■ **YOUR ASSIGNMENT**: Repeat the records below exactly, beginning at the first line and finishing with the line that contains "## Install Git & GitFlow".

■ **EXERCISE MATERIAL**:
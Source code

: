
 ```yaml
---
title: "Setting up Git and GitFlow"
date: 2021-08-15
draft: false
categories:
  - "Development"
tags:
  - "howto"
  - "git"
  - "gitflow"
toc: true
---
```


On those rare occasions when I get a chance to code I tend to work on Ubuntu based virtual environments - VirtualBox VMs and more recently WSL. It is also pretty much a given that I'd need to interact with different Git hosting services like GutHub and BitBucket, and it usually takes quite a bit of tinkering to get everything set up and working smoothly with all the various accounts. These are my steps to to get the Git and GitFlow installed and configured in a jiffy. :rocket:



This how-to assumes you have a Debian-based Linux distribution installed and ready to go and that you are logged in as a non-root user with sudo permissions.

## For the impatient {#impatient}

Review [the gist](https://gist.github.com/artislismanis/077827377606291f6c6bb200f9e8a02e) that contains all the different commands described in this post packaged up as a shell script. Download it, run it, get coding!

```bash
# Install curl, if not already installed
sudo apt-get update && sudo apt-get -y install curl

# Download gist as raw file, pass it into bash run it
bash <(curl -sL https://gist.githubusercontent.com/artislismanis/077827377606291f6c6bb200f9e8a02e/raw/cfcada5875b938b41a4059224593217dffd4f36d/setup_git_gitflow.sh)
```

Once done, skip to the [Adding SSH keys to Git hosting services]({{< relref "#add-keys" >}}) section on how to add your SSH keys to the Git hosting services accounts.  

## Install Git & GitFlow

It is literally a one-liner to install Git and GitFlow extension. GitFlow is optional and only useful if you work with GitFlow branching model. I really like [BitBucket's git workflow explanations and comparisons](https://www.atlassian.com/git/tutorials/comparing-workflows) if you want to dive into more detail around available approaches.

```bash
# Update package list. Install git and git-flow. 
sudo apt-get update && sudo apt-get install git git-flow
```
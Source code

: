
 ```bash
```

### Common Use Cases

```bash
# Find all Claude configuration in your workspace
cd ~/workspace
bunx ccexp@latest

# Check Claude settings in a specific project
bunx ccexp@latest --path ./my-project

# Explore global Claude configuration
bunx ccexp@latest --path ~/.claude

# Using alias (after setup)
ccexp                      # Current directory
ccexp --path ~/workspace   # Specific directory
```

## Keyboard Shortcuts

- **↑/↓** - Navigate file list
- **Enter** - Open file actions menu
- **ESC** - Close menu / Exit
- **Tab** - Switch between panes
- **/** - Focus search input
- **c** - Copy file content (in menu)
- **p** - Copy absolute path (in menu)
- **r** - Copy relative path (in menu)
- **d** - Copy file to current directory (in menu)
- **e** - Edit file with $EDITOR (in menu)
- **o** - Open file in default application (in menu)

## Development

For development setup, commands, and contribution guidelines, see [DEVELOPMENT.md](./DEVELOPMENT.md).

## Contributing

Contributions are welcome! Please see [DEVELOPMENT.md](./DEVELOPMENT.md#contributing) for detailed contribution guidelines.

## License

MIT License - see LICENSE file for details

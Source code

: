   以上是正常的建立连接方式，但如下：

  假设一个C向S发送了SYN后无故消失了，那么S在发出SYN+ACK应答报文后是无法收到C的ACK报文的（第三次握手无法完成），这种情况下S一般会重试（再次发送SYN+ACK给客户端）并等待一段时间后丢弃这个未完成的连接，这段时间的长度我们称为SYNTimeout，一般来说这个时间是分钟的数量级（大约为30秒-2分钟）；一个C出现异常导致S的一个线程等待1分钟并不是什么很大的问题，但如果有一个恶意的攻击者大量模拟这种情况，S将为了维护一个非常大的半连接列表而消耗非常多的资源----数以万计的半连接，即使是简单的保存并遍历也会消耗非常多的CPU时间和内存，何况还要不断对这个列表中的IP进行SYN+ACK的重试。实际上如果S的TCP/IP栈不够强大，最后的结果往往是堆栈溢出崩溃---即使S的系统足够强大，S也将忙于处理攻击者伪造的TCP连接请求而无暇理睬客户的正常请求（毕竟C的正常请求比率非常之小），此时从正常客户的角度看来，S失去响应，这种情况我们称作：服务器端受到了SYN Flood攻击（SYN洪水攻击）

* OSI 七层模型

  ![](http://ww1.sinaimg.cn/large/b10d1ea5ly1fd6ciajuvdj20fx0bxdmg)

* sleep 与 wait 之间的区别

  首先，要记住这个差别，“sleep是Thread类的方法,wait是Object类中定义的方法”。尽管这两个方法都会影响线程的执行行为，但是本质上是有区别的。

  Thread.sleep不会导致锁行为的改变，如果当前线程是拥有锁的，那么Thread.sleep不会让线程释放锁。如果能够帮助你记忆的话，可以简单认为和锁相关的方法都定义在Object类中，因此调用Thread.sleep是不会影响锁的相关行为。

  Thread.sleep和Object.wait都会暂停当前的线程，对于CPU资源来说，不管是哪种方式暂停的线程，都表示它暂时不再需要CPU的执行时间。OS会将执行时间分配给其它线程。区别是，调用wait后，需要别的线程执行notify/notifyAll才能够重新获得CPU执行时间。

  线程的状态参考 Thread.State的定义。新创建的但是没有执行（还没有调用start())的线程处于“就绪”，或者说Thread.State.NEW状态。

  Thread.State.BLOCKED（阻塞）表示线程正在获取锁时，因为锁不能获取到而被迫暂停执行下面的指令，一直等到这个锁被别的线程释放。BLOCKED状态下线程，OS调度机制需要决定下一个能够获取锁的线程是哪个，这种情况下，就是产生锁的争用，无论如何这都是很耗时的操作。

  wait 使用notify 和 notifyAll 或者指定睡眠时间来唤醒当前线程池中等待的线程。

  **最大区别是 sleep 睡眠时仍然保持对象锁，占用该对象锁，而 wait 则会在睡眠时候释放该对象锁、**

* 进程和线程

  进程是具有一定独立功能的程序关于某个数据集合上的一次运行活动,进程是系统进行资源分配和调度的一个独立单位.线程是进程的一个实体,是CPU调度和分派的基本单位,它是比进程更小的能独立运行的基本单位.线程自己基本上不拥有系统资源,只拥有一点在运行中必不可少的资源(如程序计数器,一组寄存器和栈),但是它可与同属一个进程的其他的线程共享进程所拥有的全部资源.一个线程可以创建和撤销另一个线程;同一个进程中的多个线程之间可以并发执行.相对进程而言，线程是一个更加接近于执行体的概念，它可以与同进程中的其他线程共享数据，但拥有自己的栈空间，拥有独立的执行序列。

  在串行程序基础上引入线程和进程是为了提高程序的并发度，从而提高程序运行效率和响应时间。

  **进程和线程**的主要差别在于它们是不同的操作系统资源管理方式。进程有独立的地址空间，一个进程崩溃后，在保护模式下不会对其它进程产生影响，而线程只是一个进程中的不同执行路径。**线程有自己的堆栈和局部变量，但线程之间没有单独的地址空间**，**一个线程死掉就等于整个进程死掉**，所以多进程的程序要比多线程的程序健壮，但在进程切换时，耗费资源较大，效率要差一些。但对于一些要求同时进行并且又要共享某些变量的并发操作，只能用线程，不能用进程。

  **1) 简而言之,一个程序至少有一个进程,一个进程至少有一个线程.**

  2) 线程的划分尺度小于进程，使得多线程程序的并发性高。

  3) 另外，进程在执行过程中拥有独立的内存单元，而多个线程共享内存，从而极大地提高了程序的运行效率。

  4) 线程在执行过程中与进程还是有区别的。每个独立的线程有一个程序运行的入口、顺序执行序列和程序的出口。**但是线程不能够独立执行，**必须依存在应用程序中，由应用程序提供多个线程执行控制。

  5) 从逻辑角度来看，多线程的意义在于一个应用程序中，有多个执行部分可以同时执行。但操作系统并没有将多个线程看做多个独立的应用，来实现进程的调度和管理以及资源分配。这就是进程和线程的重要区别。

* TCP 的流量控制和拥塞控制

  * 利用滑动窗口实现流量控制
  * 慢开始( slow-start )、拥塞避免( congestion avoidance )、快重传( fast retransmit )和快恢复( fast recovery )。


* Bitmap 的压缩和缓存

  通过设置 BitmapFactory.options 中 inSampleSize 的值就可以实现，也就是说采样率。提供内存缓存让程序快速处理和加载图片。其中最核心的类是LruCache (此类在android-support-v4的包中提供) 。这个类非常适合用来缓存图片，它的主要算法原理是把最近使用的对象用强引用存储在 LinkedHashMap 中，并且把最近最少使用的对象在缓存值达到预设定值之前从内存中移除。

■ **ANSWER FOR THIS EXERCISE**:
Source code

:
 ```yaml
---
title: "Setting up Git and GitFlow"
date: 2021-08-15
draft: false
categories:
  - "Development"
tags:
  - "howto"
  - "git"
  - "gitflow"
toc: true
---
```


On those rare occasions when I get a chance to code I tend to work on Ubuntu based virtual environments - VirtualBox VMs and more recently WSL. It is also pretty much a given that I'd need to interact with different Git hosting services like GutHub and BitBucket, and it usually takes quite a bit of tinkering to get everything set up and working smoothly with all the various accounts. These are my steps to to get the Git and GitFlow installed and configured in a jiffy. :rocket:



This how-to assumes you have a Debian-based Linux distribution installed and ready to go and that you are logged in as a non-root user with sudo permissions.

## For the impatient {#impatient}

Review [the gist](https://gist.github.com/artislismanis/077827377606291f6c6bb200f9e8a02e) that contains all the different commands described in this post packaged up as a shell script. Download it, run it, get coding!

```bash
# Install curl, if not already installed
sudo apt-get update && sudo apt-get -y install curl

# Download gist as raw file, pass it into bash run it
bash <(curl -sL https://gist.githubusercontent.com/artislismanis/077827377606291f6c6bb200f9e8a02e/raw/cfcada5875b938b41a4059224593217dffd4f36d/setup_git_gitflow.sh)
```

Once done, skip to the [Adding SSH keys to Git hosting services]({{< relref "#add-keys" >}}) section on how to add your SSH keys to the Git hosting services accounts.  

## Install Git & GitFlow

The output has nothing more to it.